Maintaining the integrity of the acequia indo-hispano culture and growing food are the cornerstones of the NMAA. From the pre-Spanish colonial days 400 years ago across the generations, the intermingled acequia communities have developed a unique water management style designed for the local environment to optimize food production.
This is the legacy that Trujillo and the NMAA perpetuate in their efforts to increase the number of acequia parciantes, the people who share the irrigation water supply. Committed to giving youth hands-on experience to learn about and return to the farming and ranching traditions of their ancestors, Trujillo especially wants the youth to "develop a sense of querencia — love of the land."
Current Sembrando Semillas agricultural projects are located in Pecos, Chamisal, North of Questa, and Mora in New Mexico. The San Luis site is located at the southern part of Colorado. Trujillo, who has a degree in Environmental Studies, also works on her family's farm in Chimayo.
Youth participants range in age from 12 to 20 with usually an equal number of girls and boys. All receive a small stipend. Although most interns attend middle or high school, youth of all ages are invited to participate. Nearly 20 interns are now active in the program under the guidance of six maestros, the mentors who sometimes are husband and wife teams.
In the Sembrando Semillas Program, the maestros walk the interns through the agricultural season. It begins with clearing the fields, cleaning the irrigation ditches (acequias), and then plowing, discing, and tilling the soil.
Seed cleaning comes next, followed by planting, irrigating, weeding, harvesting, food processing, and finally storing the food. Trujillo points out that saving seeds from year to year and sharing them with others in the community for plentiful new harvests is key to the tradition.
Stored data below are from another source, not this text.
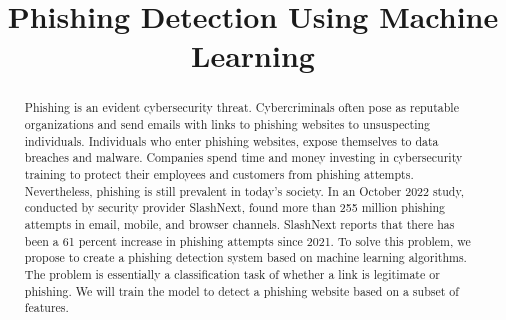 \documentclass[conference]{IEEEtran}
\begin{document}
\title{Phishing Detection Using Machine Learning}

\author{
\and
{}
\and
{}
}

\maketitle


\begin{abstract}
Phishing is an evident cybersecurity threat. Cybercriminals often pose as reputable organizations and send emails with links to phishing websites to unsuspecting individuals. Individuals who enter phishing websites, expose themselves to data breaches and malware. Companies spend time and money investing in cybersecurity training to protect their employees and customers from phishing attempts. Nevertheless, phishing is still prevalent in today’s society. In an October 2022 study, conducted by security provider SlashNext, found more than 255 million phishing attempts in email, mobile, and browser channels. SlashNext reports that there has been a 61 percent increase in phishing attempts since 2021. To solve this problem, we propose to create a phishing detection system based on machine learning algorithms. The problem is essentially a classification task of whether a link is legitimate or phishing. We will train the model to detect a phishing website based on a subset of features. 
\end{abstract}
\end{document}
Cattle ranching, integral to the youth program, has a year-round focus. Activities include calving, planting alfalfa, taking the cattle to the sierras to graze in the summer, bringing them back down to the ranch, feeding them, and applying established cattle husbandry practices.
Trujillo enthusiastically describes the other projects she plans for the youth, like the cambalache where groups bring food to share for a meal. Later this year in Chamisal, interns will make a horno, an outdoor oven. Backpacking events are frequently on the agenda. "I also encourage the interns to attend youth leadership and youth agricultural conferences," which are sometimes out of state, Trujillo said.
Trujillo helps the interns document their experiences through digital storytelling videos. "In the past," she said, "interns have won 2nd and 3rd place in the ESE! [Española Showing Excellence] Video Festival." This year a youth from Sembrando Semillas will be showing his video about flood irrigation in the festival.
The public is invited to watch a free showing of the 31 short videos submitted for the festival on May 1 in Española at Northern New Mexico College, Center for the Arts Auditorium from 7 to 9 p.m.